How the Turtle got It’s Shell…
From
What Rudyard Kipling couldn’t tell us: how the turtle got its shell
Fossilised remains of the most ancient turtle yet discovered are helping scientists to unravel the Kiplingesque puzzle of how the animal grew its shell. Only the underside of the turtle is covered by a fully formed protective shell, giving researchers an invaluable glimpse into how it evolved.
The discovery of Odontochelys semi-testacea – “half-shelled turtle with teeth” – is being hailed as the long-sought missing link between turtles that have full shells and their shell-less ancestors. Three fossilised specimens dug up near Guanling in the southern Chinese province of Guizhou have been dated at 220 million years old and the species has been identified as the ancestor of all other known turtles.
Fossils from the dig have now enabled researchers to discount the theory that the shell originally formed from bony plates, like those on a crocodile, which expanded and fused together. An international team has concluded that the rival theory that the shell was created when backbones and ribs spread out and joined up to form a hard bony cover is likely to be correct.
Xiao-chun Wu, a palaeontologist at the Canadian Museum of Nature in Ottawa and a member of the research team, said: “Since the 1800s, there have been many hypotheses about the origin of the turtle shell. Now we have these fossils of the earliest known turtle. They support the theory that the shell would have formed from below as extensions of the backbone and ribs, rather than as bony plates from the skin as others have theorised.” Olivier Rieppel, of the Field Museum, in Chicago, added: “This is the first turtle with an incomplete shell. It’s difficult to explain how it evolved without an intermediate example.” Because the shell was incomplete the researchers were able to conclude that the shell on the underside of turtles, the plastron, developed before the upper section, the carapace. All three specimens were found last year and were described as “remarkably intact”.
Among the features never before seen in turtles were the rows of stumpy teeth on both jaws.
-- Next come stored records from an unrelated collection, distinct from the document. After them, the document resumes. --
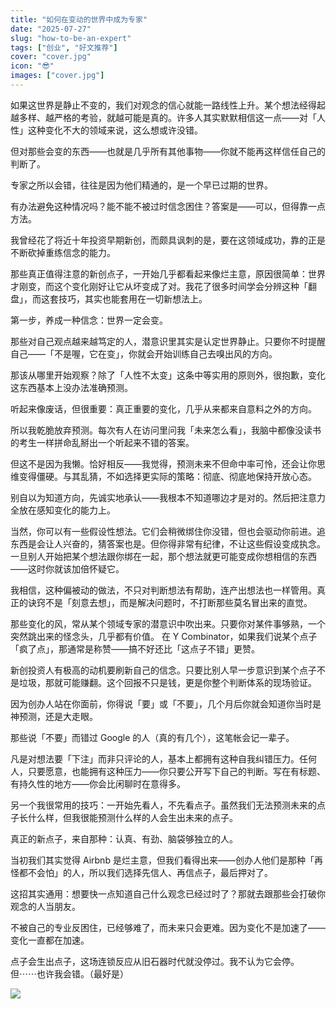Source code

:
 ```yaml
---
title: "如何在变动的世界中成为专家"
date: "2025-07-27"
slug: "how-to-be-an-expert"
tags: ["创业", "好文推荐"]
cover: "cover.jpg"
icon: "😎"
images: ["cover.jpg"]
---
```

如果这世界是静止不变的，我们对观念的信心就能一路线性上升。某个想法经得起越多样、越严格的考验，就越可能是真的。许多人其实默默相信这一点——对「人性」这种变化不大的领域来说，这么想或许没错。



但对那些会变的东西——也就是几乎所有其他事物——你就不能再这样信任自己的判断了。



专家之所以会错，往往是因为他们精通的，是一个早已过期的世界。



有办法避免这种情况吗？能不能不被过时信念困住？答案是——可以，但得靠一点方法。



我曾经花了将近十年投资早期新创，而颇具讽刺的是，要在这领域成功，靠的正是不断砍掉重练信念的能力。



那些真正值得注意的新创点子，一开始几乎都看起来像烂主意，原因很简单：世界才刚变，而这个变化刚好让它从坏变成了对。我花了很多时间学会分辨这种「翻盘」，而这套技巧，其实也能套用在一切新想法上。



第一步，养成一种信念：世界一定会变。



那些对自己观点越来越笃定的人，潜意识里其实是认定世界静止。只要你不时提醒自己——「不是喔，它在变」，你就会开始训练自己去嗅出风的方向。



那该从哪里开始观察？除了「人性不太变」这条中等实用的原则外，很抱歉，变化这东西基本上没办法准确预测。



听起来像废话，但很重要：真正重要的变化，几乎从来都来自意料之外的方向。



所以我乾脆放弃预测。每次有人在访问里问我「未来怎么看」，我脑中都像没读书的考生一样拼命乱掰出一个听起来不错的答案。



但这不是因为我懒。恰好相反——我觉得，预测未来不但命中率可怜，还会让你思维变得僵硬。与其乱猜，不如选择更实际的策略：彻底、彻底地保持开放心态。



别自以为知道方向，先诚实地承认——我根本不知道哪边才是对的。然后把注意力全放在感知变化的能力上。



当然，你可以有一些假设性想法。它们会稍微绑住你没错，但也会驱动你前进。追东西是会让人兴奋的，猜答案也是。但你得非常有纪律，不让这些假设变成执念。
一旦别人开始把某个想法跟你绑在一起，那个想法就更可能变成你想相信的东西——这时你就该加倍怀疑它。



我相信，这种偏被动的做法，不只对判断想法有帮助，连产出想法也一样管用。真正的诀窍不是「刻意去想」，而是解决问题时，不打断那些莫名冒出来的直觉。



那些变化的风，常从某个领域专家的潜意识中吹出来。只要你对某件事够熟，一个突然跳出来的怪念头，几乎都有价值。
在 Y Combinator，如果我们说某个点子「疯了点」，那通常是称赞——搞不好还比「这点子不错」更赞。



新创投资人有极高的动机要刷新自己的信念。只要比别人早一步意识到某个点子不是垃圾，那就可能赚翻。这个回报不只是钱，更是你整个判断体系的现场验证。



因为创办人站在你面前，你得说「要」或「不要」，几个月后你就会知道你当时是神预测，还是大走眼。



那些说「不要」而错过 Google 的人（真的有几个），这笔帐会记一辈子。



凡是对想法要「下注」而非只评论的人，基本上都拥有这种自我纠错压力。任何人，只要愿意，也能拥有这种压力——你只要公开写下自己的判断。写在有标题、有持久性的地方——你会比闲聊时在意得多。



另一个我很常用的技巧：一开始先看人，不先看点子。虽然我们无法预测未来的点子长什么样，但我很能预测什么样的人会生出未来的点子。



真正的新点子，来自那种：认真、有劲、脑袋够独立的人。



当初我们其实觉得 Airbnb 是烂主意，但我们看得出来——创办人他们是那种「再怪都不会怕」的人，所以我们选择先信人、再信点子，最后押对了。



这招其实通用：想要快一点知道自己什么观念已经过时了？那就去跟那些会打破你观念的人当朋友。



不被自己的专业反困住，已经够难了，而未来只会更难。因为变化不是加速了——变化一直都在加速。



点子会生出点子，这场连锁反应从旧石器时代就没停过。我不认为它会停。
但⋯⋯也许我会错。（最好是）




![](https://prod-files-secure.s3.us-west-2.amazonaws.com/112d0858-5090-4d34-a606-b75eb8d65fd2/46476355-9cf3-4e99-9b7a-3531bc426380/1000202064.png?X-Amz-Algorithm=AWS4-HMAC-SHA256&X-Amz-Content-Sha256=UNSIGNED-PAYLOAD&X-Amz-Credential=ASIAZI2LB466YKWMM56V%2F20250818%2Fus-west-2%2Fs3%2Faws4_request&X-Amz-Date=20250818T231232Z&X-Amz-Expires=3600&X-Amz-Security-Token=IQoJb3JpZ2luX2VjEGYaCXVzLXdlc3QtMiJHMEUCIQCq20f52V7Rn22ey06ck1Va%2FJkRIYr1OHIgmROTQ0qxQgIgMQhNjXJGmGloQqB%2BPNN48q86ClpopM9SIzgvXNAyUl0qiAQIr%2F%2F%2F%2F%2F%2F%2F%2F%2F%2F%2FARAAGgw2Mzc0MjMxODM4MDUiDJZGQ9cFq7FNmOXWuSrcA3O6SYC%2B9UA6R22lxAmAF%2FxTTzrDFMBHwraWlJ%2FlaEv2slzmZOkL4yfTV6pOihKsdCKVqV4jtb64pZAQgJkHkFJ1VFLtTPm01HppbZreJamm%2F9sjzLG%2BDinD%2BGLwuvvBqLp8JnIa%2BGagmdvGJg45oWhNlNi8hILyvRztAXOPv3J2kbfbJ3c4W68tFs5BbrDuY5orJsVLiNO5DbLchloMHq4tPpQOOBcN3%2FPazOw7DfsEMz066pFedpQiI40Ry9uyL8x2%2BBhrTolIWpZ0O9XUn50Z9%2B4Jl0A3%2Bms5FzTkMNPInkEI6ysTaSEQySH3yR%2FNTpceD0kTUJkT03aDjKb3C0bESLyoUOEgZ9yiifVFmKNgYRNynrCpdoZl3x%2FLRAUQfoOCHWyMtpNWl654q5sHvLRhYLhpRhRLJaXB6fVmVmQGIt02TpvC7wS1IlaHLILjEzV%2FKS9%2B33rSE57lxVdVEplXU4O%2FGpUk79MWFaJ7V3yAyMwXKS%2Bm9vO6Jp%2FDxJMB%2FGkhkLT9Y%2FX0pKp3hgdbMMaFD8YEXh2yAm4YIFiH6dErmHwqsFJ2O8lctzf4e4RxhuQKZY1Dksfmbc5HKqiDRGraBqfBdFsT7U0iRyAPqZkU3gzQVKxYcUkPQ6aXMJXAjsUGOqUBh7dNCjBXEULE7X8QS2vBenc0qLkN%2BurrEK5dlWktNNbKOAC8nZ%2BRkx%2FyRw1M%2BXDaZrIWi%2Bk%2Fx762J3nbtufK33cKHzYZrKMIcseEbgyW2a%2FYUqctXFLdpB%2F4zKiL%2BJldD3%2BMTtYkxMi7ROSb7QqL4CzbONnMFCDyAJrBv1nBAqfrKAhslaLYVr%2BzQL64EKTJfy5umJz49DOxhGvphQxtmyVJGum%2B&X-Amz-Signature=9a2531c01c7064b6bd0684a7f3b1814d5c89fa8fd0b2fdb878b8b86b4eaf22cb&X-Amz-SignedHeaders=host&x-amz-checksum-mode=ENABLED&x-id=GetObject)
The turtle would have had a pointed snout and the researchers, who reported their findings in the journal Nature, are confident that it could swim. They said that the development of armour on the underside suggested an aquatic lifestyle because it would have offered protection from being attacked from below. The discovery of fossilised marine reptiles and invertebrates close to the three turtles also indicated that the species lived by the sea or in river deltas. Odontochelys is ten million years older than Proganochelys, which was found in Germany and had a complete shell. It is 55 million years older than another primitive turtle, Eileanchelys waldmani, which was discovered on the Isle of Skye and was announced only a week ago in a scientific journal as likely to have been the earliest aquatic turtle.